I like the idea of regressing out all the variability from the terms (covariates) we adjust for in the models, keeping only the Dx.

I didn't remember the levene test https://en.wikipedia.org/wiki/Levene%27s_test, so that's a good idea =). Looks like car::leveneTest() can do the job http://www.sthda.com/english/wiki/compare-multiple-sample-variances-in-r.

lcolladotor commented 3 years ago

So, for every gene, extract expr from cleaningY(log2(rpkm + 1), mod = joint_model, P = 3) where we keep the Dx and Region effects.

then use:

library(car)
leveneTest(expr ~ Region * Dx, data = data_for_one_gene)
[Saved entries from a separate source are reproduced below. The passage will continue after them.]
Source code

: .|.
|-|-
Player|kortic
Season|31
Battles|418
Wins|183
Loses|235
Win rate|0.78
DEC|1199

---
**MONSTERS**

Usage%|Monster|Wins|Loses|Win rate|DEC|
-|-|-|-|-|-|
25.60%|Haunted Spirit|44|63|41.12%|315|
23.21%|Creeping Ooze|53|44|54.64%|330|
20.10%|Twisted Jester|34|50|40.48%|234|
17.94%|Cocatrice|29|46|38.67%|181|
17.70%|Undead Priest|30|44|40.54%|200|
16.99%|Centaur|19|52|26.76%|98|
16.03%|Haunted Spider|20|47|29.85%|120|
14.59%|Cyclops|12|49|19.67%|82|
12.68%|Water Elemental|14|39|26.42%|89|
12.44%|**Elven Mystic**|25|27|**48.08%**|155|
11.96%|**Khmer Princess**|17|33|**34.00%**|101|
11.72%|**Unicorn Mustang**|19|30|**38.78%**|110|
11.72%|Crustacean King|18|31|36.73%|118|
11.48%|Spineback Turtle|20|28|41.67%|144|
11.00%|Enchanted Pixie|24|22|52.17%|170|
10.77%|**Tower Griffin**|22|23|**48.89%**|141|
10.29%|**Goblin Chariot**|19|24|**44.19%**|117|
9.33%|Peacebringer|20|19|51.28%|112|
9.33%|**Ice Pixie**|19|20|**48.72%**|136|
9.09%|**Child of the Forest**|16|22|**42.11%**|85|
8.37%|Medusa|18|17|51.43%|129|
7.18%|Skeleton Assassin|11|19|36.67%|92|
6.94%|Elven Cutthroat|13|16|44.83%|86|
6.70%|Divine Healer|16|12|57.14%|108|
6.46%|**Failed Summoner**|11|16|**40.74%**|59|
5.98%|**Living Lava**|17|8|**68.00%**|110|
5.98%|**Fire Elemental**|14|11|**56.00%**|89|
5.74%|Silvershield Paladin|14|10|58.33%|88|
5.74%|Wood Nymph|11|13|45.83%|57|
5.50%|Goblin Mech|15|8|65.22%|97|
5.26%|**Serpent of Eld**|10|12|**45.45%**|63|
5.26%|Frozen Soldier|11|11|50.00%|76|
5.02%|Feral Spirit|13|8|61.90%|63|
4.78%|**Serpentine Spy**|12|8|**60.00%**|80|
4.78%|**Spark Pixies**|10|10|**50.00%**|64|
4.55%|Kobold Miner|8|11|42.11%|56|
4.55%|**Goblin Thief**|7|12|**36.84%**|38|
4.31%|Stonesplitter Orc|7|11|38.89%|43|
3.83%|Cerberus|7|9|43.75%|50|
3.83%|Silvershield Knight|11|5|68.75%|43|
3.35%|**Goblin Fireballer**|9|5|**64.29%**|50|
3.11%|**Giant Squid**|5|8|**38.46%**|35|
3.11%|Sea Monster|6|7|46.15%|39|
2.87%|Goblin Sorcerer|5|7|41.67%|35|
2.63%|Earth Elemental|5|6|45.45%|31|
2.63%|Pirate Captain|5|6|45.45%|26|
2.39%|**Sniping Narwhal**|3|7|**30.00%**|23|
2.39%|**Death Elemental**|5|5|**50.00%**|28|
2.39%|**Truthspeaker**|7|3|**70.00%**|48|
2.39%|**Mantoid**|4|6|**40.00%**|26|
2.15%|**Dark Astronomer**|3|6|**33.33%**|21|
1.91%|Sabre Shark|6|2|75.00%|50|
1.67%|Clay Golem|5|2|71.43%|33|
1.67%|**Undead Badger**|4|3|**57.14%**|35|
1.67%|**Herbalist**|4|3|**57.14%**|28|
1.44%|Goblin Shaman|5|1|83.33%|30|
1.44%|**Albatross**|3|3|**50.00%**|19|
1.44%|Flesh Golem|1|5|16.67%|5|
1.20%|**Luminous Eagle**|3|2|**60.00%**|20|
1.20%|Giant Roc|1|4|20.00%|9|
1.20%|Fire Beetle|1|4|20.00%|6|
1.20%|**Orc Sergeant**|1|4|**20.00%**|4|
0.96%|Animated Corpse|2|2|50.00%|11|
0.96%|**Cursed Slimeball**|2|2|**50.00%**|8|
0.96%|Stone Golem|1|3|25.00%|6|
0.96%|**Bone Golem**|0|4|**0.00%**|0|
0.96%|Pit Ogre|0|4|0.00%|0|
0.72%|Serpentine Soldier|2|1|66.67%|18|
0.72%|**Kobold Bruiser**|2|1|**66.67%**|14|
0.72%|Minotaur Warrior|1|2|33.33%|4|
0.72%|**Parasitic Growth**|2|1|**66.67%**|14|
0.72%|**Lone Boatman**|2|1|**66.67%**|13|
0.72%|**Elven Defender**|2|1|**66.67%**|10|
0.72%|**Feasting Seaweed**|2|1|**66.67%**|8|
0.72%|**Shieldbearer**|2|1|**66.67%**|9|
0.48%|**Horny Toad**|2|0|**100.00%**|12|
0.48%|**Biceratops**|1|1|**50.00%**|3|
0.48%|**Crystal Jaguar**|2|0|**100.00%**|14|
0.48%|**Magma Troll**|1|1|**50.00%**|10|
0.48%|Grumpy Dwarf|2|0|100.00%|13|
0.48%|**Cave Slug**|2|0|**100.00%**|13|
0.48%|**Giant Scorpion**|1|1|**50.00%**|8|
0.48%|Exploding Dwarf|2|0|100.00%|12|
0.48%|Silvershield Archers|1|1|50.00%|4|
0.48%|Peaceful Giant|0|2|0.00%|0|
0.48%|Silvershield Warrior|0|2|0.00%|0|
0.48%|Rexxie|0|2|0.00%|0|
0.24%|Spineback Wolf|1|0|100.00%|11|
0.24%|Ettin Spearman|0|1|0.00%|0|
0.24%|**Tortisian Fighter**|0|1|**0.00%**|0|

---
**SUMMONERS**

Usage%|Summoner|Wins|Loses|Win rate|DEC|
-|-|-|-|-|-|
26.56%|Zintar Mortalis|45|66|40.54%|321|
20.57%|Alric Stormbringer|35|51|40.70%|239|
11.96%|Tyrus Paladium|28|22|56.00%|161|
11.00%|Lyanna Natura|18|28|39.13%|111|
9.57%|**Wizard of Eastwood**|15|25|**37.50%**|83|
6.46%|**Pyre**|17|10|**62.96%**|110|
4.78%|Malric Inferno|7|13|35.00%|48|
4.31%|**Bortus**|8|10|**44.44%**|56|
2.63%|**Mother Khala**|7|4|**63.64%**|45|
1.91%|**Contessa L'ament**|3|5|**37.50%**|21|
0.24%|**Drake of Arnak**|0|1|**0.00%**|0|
## Extract the F-value and P-value from the leveneTest() output

also keep the results from the Region and Dx only runs

leveneTest(expr ~ Region, data = data_for_one_gene)
leveneTest(expr ~ Dx, data = data_for_one_gene)
lcolladotor commented 3 years ago

FYI I just finished editing my previous comment

andrewejaffe commented 3 years ago

/users/ajaffe/Lieber/lieber_functions_aj.R #1938 leveneFast()

On Tue, Apr 20, 2021 at 2:11 PM Leonardo Collado-Torres < @.***> wrote:

FYI I just finished editing my previous comment

— You are receiving this because you commented. Reply to this email directly, view it on GitHub https://github.com/LieberInstitute/zandiHyde_bipolar_rnaseq/issues/13#issuecomment-823493615, or unsubscribe https://github.com/notifications/unsubscribe-auth/AAEYY2ALFPZ7Z3WNSQVLR2DTJW7VHANCNFSM42TMKJSQ .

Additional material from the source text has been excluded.